Bacon & Apple Risotto with an Apricot & Watercress salad by Pippa Lister, ‘Yorkshire’s Best Young Chef 2013’

Serves: 4
Cooking Time: Approx 30mins

Ingredients:

  • 2 onions, finely diced
  • 2 cloves of garlic
  • 5 pieces of Sainsbury’s Taste the Difference bacon cut into small cubes
  • 2 Royal Gala apples cut into small cubes
  • A tablespoon of chopped sage
  • 150 ml dry white wine
  • 750ml of boiling water with a vegetable stock cube
  • 300g Arborio rice
  • 2 knobs of butter
  • A handful of finely grated parmesan
  • A bag of watercress
  • 8 dried apricots, chopped
  • Olive oil
  • Cider vinegar
  • Apple juice
  • 60g parmesan finely grated

Risotto:

1. Fry the bacon until crisp in a little olive oil then remove this from the pan for later

2. Add a knob of butter to the pan and fry the finely diced onions on a low heat until the onion turns translucent

3. Add the garlic and continue frying on a low heat for a further minute, then return the bacon to the pan

4. Add the Arborio rice to the bacon mix and stir for about 2 minutes

5. Next, add the stock and wine a ladle at a time, adding enough liquid to cover the rice

6. Add the chopped apple and leave to simmer

7. Keep adding more stock and wine until the rice feels soft and the risotto is thick and creamy

Salad & parmesan crisps:

1. Mix the watercress and apricot together in a large bowl

2. Make the salad dressing by mixing a splash of olive oil, splash of cider vinegar and splash of apple juice together in even quantities

3. Make the parmesan crisps by finely grating the parmesan cheese and sprinkling a thin layer on greaseproof paper on a baking tray

4. Place on the top shelf in the oven at 220C

5. Watch carefully until the parmesan has all melted and is bubbling and remove when it starts to colour (2 to 3 minutes) ensuring that it doesn’t burn

6. Remove from the oven and leave a few minutes before cutting into whatever shape takes your fancy

To serve:

Add a knob of butter and a handful of parmesan to the risotto and mix in fully before serving in a small mound accompanied by the salad with dressing and parmesan crisp.

I’m sure you’ll agree that the end result looks pretty good! I can also confirm that it tasted fantastic as well. I love bacon so it was off to a good start but the flavour combination of the smokey, salty bacon and sweet, fresh apple is lovely.

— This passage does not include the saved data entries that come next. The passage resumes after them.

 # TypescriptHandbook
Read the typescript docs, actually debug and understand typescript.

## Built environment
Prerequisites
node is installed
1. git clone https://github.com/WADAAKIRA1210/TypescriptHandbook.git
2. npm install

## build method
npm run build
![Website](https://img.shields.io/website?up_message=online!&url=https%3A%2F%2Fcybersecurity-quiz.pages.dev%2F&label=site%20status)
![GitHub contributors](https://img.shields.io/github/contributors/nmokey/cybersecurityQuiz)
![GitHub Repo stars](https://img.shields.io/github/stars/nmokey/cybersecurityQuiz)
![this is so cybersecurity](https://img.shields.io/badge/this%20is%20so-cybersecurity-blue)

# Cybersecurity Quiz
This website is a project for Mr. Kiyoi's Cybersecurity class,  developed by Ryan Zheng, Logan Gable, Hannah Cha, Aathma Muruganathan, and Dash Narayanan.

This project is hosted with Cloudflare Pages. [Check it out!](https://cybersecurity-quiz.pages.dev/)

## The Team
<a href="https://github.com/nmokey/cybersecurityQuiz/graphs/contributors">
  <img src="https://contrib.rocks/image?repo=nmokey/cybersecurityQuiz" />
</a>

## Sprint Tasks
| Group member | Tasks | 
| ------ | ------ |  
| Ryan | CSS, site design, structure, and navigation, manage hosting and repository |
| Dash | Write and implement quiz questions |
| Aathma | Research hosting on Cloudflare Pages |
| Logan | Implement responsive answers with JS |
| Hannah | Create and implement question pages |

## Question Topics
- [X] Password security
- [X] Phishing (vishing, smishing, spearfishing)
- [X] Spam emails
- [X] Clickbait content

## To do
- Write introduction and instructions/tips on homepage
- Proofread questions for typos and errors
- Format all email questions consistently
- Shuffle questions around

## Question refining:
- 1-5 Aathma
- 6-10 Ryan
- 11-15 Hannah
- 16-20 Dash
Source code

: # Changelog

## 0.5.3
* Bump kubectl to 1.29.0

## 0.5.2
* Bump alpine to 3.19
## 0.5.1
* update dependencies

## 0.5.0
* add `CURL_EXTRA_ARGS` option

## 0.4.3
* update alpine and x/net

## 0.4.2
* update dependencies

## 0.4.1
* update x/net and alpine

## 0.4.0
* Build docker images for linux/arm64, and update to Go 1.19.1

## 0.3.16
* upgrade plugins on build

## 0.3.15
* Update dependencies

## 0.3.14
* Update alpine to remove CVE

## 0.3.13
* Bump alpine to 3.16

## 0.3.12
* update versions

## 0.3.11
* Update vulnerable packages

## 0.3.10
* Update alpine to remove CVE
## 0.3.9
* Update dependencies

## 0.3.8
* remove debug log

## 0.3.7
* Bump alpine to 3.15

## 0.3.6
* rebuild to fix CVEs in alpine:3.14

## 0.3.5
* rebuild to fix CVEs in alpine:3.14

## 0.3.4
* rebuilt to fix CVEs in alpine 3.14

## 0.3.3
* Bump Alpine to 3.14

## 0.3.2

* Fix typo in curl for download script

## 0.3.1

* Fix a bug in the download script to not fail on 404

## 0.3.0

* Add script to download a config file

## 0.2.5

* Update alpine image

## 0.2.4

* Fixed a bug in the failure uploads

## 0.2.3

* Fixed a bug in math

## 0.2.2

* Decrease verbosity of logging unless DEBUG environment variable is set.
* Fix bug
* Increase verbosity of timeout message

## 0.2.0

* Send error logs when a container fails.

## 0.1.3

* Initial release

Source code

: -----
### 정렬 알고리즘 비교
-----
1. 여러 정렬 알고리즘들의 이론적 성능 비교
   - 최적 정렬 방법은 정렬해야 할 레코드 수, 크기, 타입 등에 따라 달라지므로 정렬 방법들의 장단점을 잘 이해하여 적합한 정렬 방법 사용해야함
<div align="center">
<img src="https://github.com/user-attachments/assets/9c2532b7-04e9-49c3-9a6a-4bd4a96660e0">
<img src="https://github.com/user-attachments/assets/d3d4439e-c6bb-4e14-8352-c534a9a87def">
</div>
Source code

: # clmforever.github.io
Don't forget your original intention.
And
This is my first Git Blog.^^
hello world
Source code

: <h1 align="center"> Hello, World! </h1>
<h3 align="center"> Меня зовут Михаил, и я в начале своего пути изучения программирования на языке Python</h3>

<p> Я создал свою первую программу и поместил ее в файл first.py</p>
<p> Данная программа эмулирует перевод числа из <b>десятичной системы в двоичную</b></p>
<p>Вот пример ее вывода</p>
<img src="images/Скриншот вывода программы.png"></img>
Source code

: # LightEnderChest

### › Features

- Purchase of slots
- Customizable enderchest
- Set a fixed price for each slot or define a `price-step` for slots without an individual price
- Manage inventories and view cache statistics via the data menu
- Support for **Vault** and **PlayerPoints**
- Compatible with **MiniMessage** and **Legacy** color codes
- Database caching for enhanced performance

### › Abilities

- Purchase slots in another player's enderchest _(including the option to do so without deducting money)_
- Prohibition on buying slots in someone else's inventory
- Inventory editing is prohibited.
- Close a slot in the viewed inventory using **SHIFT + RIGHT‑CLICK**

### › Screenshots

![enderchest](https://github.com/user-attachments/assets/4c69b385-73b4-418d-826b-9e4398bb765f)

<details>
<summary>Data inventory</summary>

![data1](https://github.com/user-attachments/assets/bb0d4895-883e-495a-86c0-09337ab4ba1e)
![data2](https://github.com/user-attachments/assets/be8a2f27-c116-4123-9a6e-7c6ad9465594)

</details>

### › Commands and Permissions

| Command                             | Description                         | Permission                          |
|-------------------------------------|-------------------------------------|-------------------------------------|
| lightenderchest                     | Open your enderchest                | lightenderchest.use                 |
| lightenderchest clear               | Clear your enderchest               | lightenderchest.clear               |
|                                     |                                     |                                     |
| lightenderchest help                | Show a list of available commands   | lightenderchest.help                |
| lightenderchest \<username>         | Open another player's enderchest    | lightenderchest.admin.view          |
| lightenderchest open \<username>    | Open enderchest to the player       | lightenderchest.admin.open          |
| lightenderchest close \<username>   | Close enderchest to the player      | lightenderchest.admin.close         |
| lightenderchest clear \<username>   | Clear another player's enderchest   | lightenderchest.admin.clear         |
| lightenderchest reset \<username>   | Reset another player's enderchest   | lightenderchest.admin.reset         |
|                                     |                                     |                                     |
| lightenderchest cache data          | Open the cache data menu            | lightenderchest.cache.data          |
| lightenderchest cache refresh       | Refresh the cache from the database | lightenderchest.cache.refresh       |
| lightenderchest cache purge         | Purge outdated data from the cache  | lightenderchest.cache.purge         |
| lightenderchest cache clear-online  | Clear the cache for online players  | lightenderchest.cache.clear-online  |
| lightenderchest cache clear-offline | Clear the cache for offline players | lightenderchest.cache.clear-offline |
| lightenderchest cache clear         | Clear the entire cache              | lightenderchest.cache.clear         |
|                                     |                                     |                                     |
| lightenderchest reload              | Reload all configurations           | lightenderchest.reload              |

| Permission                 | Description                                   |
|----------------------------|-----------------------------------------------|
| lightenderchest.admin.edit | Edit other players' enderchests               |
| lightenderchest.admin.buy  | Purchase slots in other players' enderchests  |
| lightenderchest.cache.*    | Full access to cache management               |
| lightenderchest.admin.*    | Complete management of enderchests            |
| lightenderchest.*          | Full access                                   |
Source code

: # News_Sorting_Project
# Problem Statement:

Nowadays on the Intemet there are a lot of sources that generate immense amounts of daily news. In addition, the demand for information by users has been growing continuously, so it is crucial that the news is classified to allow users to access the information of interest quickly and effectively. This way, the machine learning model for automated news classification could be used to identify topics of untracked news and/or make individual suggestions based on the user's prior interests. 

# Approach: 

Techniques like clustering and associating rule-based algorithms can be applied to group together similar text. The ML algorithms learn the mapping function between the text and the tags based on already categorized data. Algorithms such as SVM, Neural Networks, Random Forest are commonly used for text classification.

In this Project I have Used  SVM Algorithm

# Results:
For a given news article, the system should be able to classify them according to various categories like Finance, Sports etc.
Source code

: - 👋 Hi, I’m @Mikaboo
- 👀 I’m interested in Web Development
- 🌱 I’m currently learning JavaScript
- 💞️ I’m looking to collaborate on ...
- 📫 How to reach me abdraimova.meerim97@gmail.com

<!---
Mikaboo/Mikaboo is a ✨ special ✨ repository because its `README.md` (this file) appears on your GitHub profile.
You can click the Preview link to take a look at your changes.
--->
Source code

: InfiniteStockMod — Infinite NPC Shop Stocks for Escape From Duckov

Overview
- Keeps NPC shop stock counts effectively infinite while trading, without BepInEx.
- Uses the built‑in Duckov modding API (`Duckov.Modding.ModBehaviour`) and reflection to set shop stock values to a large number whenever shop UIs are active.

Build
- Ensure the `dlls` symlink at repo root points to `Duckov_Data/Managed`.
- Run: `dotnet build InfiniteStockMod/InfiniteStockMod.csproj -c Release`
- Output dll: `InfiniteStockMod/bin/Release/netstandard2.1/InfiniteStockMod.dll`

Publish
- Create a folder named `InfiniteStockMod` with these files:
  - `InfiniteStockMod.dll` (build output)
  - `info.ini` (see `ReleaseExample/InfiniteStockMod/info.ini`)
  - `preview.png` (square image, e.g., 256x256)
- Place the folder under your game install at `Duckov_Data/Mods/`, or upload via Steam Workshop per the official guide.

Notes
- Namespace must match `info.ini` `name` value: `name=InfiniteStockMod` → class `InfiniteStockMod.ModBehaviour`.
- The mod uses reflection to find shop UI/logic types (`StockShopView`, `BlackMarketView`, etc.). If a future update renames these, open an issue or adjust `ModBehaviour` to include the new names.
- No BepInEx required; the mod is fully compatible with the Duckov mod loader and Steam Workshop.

The salad was the perfect accompaniment with the zingy dressing complimenting the peppery watercress well and the occasional bursts of sweetness from the apricot were delicious.

In terms of the actual recipe I found it pretty easy to follow with just a couple of minor issues. The eagle eyed amongst you will have noticed that there is no mention of the sage in the method. I stirred most of it through just before I finished cooking the risotto and saved a little for the top. Also, it you followed the recipe literally you’d have had 2 whole cloves of garlic in your risotto which i’m sure wasn’t intended, so I crushed it into the pan at step 3.

I also needed to cook my parmesan crisp for far longer than 2 to 3 minutes, it was at least 7 or 8.

Other than that I think it’s a great recipe, I enjoyed making it and eating it even more. It’s even more impressive that it was created by a 15 year old, Pippa is clearly a worthy winner of Yorkshire’s Best Young Chef.

Disclaimer: I received a gift voucher from Sainsbury’s to cover the cost of the ingredients.